**PROBLEM REQUIREMENTS**.
With pictures omitted, restate the data word for word.

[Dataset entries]
● ● ●

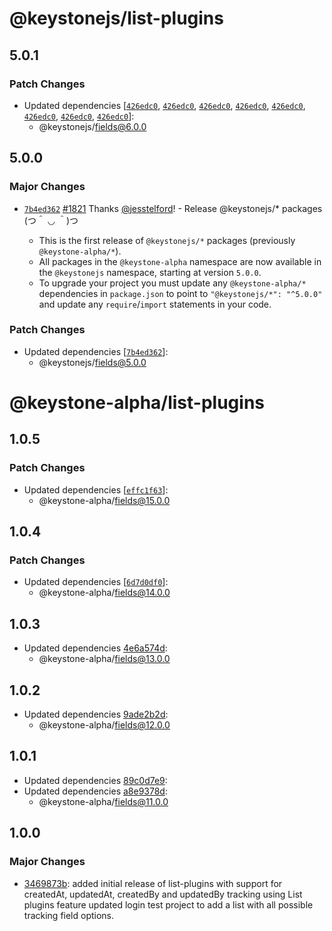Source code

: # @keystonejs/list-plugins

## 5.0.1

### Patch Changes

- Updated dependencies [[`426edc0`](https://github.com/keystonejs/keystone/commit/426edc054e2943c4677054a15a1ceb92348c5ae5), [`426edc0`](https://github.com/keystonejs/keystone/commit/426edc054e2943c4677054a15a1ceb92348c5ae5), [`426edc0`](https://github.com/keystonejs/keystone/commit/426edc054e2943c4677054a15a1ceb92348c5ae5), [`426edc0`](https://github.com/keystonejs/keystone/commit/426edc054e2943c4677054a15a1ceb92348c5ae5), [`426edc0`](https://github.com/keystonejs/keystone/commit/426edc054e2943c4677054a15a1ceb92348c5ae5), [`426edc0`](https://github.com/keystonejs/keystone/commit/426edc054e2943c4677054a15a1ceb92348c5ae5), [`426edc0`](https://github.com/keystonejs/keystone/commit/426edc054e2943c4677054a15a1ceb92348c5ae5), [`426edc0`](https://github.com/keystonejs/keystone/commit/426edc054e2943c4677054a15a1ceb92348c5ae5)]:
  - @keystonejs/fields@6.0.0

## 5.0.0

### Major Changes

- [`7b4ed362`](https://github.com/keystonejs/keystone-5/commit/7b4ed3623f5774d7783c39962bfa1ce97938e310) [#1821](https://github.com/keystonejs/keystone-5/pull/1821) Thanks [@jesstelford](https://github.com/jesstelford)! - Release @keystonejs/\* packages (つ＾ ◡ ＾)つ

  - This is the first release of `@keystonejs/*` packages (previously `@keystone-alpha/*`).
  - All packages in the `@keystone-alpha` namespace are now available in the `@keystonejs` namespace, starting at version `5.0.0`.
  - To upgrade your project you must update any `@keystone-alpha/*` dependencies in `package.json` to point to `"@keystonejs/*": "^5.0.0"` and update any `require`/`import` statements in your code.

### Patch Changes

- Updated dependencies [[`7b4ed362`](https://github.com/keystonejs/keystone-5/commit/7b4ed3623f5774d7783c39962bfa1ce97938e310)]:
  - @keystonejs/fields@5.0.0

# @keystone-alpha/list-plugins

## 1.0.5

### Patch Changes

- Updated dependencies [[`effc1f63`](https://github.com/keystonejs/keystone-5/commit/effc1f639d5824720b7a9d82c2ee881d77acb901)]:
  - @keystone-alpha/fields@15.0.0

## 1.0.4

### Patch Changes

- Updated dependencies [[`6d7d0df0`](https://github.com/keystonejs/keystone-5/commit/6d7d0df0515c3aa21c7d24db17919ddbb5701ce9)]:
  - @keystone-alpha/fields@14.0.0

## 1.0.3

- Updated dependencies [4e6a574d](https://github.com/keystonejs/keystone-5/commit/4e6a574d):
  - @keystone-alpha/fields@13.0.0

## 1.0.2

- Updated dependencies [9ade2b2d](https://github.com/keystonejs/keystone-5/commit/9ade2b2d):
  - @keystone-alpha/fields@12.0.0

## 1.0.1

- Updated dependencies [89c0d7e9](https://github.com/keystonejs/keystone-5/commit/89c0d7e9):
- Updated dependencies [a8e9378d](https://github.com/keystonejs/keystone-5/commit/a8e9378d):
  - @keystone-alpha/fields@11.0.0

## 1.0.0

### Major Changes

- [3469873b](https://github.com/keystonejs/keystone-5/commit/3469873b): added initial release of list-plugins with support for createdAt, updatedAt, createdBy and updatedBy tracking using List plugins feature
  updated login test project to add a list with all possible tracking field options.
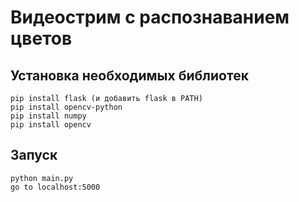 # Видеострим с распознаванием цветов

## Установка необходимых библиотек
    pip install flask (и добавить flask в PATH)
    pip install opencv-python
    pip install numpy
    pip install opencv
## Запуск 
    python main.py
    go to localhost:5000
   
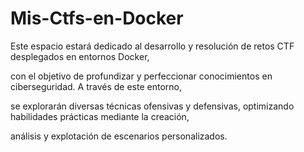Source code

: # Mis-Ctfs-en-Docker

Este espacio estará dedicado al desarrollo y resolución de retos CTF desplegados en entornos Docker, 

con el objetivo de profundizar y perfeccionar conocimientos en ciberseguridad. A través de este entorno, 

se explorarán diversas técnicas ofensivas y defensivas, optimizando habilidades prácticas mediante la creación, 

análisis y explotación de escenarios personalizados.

● ● ●

**OUTPUT BELOW**.
Source code

: # @keystonejs/list-plugins

## 5.0.1

### Patch Changes

- Updated dependencies [[`426edc0`](https://github.com/keystonejs/keystone/commit/426edc054e2943c4677054a15a1ceb92348c5ae5), [`426edc0`](https://github.com/keystonejs/keystone/commit/426edc054e2943c4677054a15a1ceb92348c5ae5), [`426edc0`](https://github.com/keystonejs/keystone/commit/426edc054e2943c4677054a15a1ceb92348c5ae5), [`426edc0`](https://github.com/keystonejs/keystone/commit/426edc054e2943c4677054a15a1ceb92348c5ae5), [`426edc0`](https://github.com/keystonejs/keystone/commit/426edc054e2943c4677054a15a1ceb92348c5ae5), [`426edc0`](https://github.com/keystonejs/keystone/commit/426edc054e2943c4677054a15a1ceb92348c5ae5), [`426edc0`](https://github.com/keystonejs/keystone/commit/426edc054e2943c4677054a15a1ceb92348c5ae5), [`426edc0`](https://github.com/keystonejs/keystone/commit/426edc054e2943c4677054a15a1ceb92348c5ae5)]:
  - @keystonejs/fields@6.0.0

## 5.0.0

### Major Changes

- [`7b4ed362`](https://github.com/keystonejs/keystone-5/commit/7b4ed3623f5774d7783c39962bfa1ce97938e310) [#1821](https://github.com/keystonejs/keystone-5/pull/1821) Thanks [@jesstelford](https://github.com/jesstelford)! - Release @keystonejs/\* packages (つ＾ ◡ ＾)つ

  - This is the first release of `@keystonejs/*` packages (previously `@keystone-alpha/*`).
  - All packages in the `@keystone-alpha` namespace are now available in the `@keystonejs` namespace, starting at version `5.0.0`.
  - To upgrade your project you must update any `@keystone-alpha/*` dependencies in `package.json` to point to `"@keystonejs/*": "^5.0.0"` and update any `require`/`import` statements in your code.

### Patch Changes

- Updated dependencies [[`7b4ed362`](https://github.com/keystonejs/keystone-5/commit/7b4ed3623f5774d7783c39962bfa1ce97938e310)]:
  - @keystonejs/fields@5.0.0

# @keystone-alpha/list-plugins

## 1.0.5

### Patch Changes

- Updated dependencies [[`effc1f63`](https://github.com/keystonejs/keystone-5/commit/effc1f639d5824720b7a9d82c2ee881d77acb901)]:
  - @keystone-alpha/fields@15.0.0

## 1.0.4

### Patch Changes

- Updated dependencies [[`6d7d0df0`](https://github.com/keystonejs/keystone-5/commit/6d7d0df0515c3aa21c7d24db17919ddbb5701ce9)]:
  - @keystone-alpha/fields@14.0.0

## 1.0.3

- Updated dependencies [4e6a574d](https://github.com/keystonejs/keystone-5/commit/4e6a574d):
  - @keystone-alpha/fields@13.0.0

## 1.0.2

- Updated dependencies [9ade2b2d](https://github.com/keystonejs/keystone-5/commit/9ade2b2d):
  - @keystone-alpha/fields@12.0.0

## 1.0.1

- Updated dependencies [89c0d7e9](https://github.com/keystonejs/keystone-5/commit/89c0d7e9):
- Updated dependencies [a8e9378d](https://github.com/keystonejs/keystone-5/commit/a8e9378d):
  - @keystone-alpha/fields@11.0.0

## 1.0.0

### Major Changes

- [3469873b](https://github.com/keystonejs/keystone-5/commit/3469873b): added initial release of list-plugins with support for createdAt, updatedAt, createdBy and updatedBy tracking using List plugins feature
  updated login test project to add a list with all possible tracking field options.
 # Видеострим с распознаванием цветов

## Установка необходимых библиотек
    pip install flask (и добавить flask в PATH)
    pip install opencv-python
    pip install numpy
    pip install opencv
## Запуск 
    python main.py
    go to localhost:5000
   
Source code

: # Mis-Ctfs-en-Docker

Este espacio estará dedicado al desarrollo y resolución de retos CTF desplegados en entornos Docker, 

con el objetivo de profundizar y perfeccionar conocimientos en ciberseguridad. A través de este entorno, 

se explorarán diversas técnicas ofensivas y defensivas, optimizando habilidades prácticas mediante la creación, 

análisis y explotación de escenarios personalizados.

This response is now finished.